Robofun was born out of founder Lina Qasem’s love for robotics and coding. Having participated in and won multiple robotics competitions she wondered why there aren’t more girls like her in this field. Realising the importance of exposing kids early to STEAM education she founded Robofun to do just that.
Lina has pivoted her business quickly during COVID-19, taking her classes from face to face to online which allows Robofun to operate nationally.
And since COVID-19, how have things changed in terms of the help you deliver? How are you helping the business owners to pivot during this time?
The last 6 months we have been undergoing a digital transformation as part of our scale strategy to reach all women across Australia – which has been perfect timing for Covid-19. Our number one focus has always been accessibility and flexibility – meeting the women who need the support most on their own terms and in a manner that will work for them. Now all our programs are accessible online and our operations on the ground have just transferred over to using zoom, the telephone, snail mail. We’ve also launched a weekly Masterclass called digiPIVOT which is 90 minutes of facilitation for women with existing businesses focussing on how to get a digital presence and how to pivot your business to new opportunities. We’ve seen so many immediate and incredible pivots literally overnight!
What is your best advice for business owners to ride out this storm?
I think we will emerge from this into a different looking economy and life. We’re finding a lot of the women we support are for the first time finding themselves with time to think and really focus on their business and what they want out of it. We’ve also embraced the idea of ‘slow business’ in Global Sisters – and I think this is particularly appropriate for now. These current few months every business needs to assess their digital presence and if they don’t have one they need one. There has been an instant shift in where people are spending their dollars, which I think will swing back as life normalises again. But I do think we are only going to see an increasing interest in connection, wellbeing, health and living a good life. I don’t think any business in the future will be exist long if they do not operate ethically, with a social conscience and in a manner that is environmentally sustainable. I also think there is going to be a big shift towards buying local and buying from small business.
Where do you see the future headed for Global Sisters, and what do you hope to inspire with the business owners that seek your support?
We’re aiming to go global. Our immediate focus is making sure that every woman in Australia who needs a flexible income knows that business is an option for her. Our aim is to democratise entrepreneurship – it should be a realistic option for every woman and it should be a genuine alternative to mainstream employment, welfare or low paid, unstable indecent work.
Case study: Jo-Ann Wolles, founder of Goanna Hut
Sydney based aboriginal chef, Jo-Ann Wolles, is the sole provider for her 3 children and husband.

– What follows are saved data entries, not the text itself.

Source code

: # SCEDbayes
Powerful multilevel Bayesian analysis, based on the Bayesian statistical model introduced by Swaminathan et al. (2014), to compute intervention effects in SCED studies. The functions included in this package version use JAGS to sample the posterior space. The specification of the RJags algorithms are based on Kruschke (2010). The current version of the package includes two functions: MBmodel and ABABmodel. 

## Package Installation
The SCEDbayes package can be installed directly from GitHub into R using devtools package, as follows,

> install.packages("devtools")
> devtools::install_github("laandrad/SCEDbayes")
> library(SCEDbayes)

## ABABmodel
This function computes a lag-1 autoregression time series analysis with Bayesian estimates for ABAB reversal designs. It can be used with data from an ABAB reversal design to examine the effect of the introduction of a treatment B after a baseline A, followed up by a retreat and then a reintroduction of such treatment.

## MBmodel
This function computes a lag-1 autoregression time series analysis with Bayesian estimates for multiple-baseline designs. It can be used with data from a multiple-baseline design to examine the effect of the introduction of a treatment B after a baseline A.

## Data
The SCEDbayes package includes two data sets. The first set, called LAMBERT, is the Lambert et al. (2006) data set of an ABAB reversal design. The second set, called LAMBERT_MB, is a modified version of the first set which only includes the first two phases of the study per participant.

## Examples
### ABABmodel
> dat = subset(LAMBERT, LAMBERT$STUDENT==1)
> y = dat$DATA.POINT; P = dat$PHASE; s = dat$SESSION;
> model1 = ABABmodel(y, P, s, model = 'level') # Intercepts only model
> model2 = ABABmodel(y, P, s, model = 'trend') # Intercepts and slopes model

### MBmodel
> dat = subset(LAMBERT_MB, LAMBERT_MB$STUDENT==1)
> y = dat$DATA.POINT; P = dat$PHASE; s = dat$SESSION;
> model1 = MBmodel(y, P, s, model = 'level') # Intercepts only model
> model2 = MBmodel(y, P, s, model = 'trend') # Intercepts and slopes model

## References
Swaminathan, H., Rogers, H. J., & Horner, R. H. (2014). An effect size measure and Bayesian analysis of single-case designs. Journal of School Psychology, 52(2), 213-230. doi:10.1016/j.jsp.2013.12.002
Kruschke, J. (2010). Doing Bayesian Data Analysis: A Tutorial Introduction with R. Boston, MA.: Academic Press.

She is the carer of a child with a disability and a family member with chronic mental illness. Like many Australians during COVID-19, Jo has lost her casual employment with a company that provides airline meals, and she has already had catering jobs for Goanna Hut cancelled.
Through an opportunity arising from Global Sisters, Jo has just received a significant order from T2 ($90k+) to stock her native teas online. T2 will also promote her business to their multimillion tea club readership in order to maximise this opportunity to launch her online business.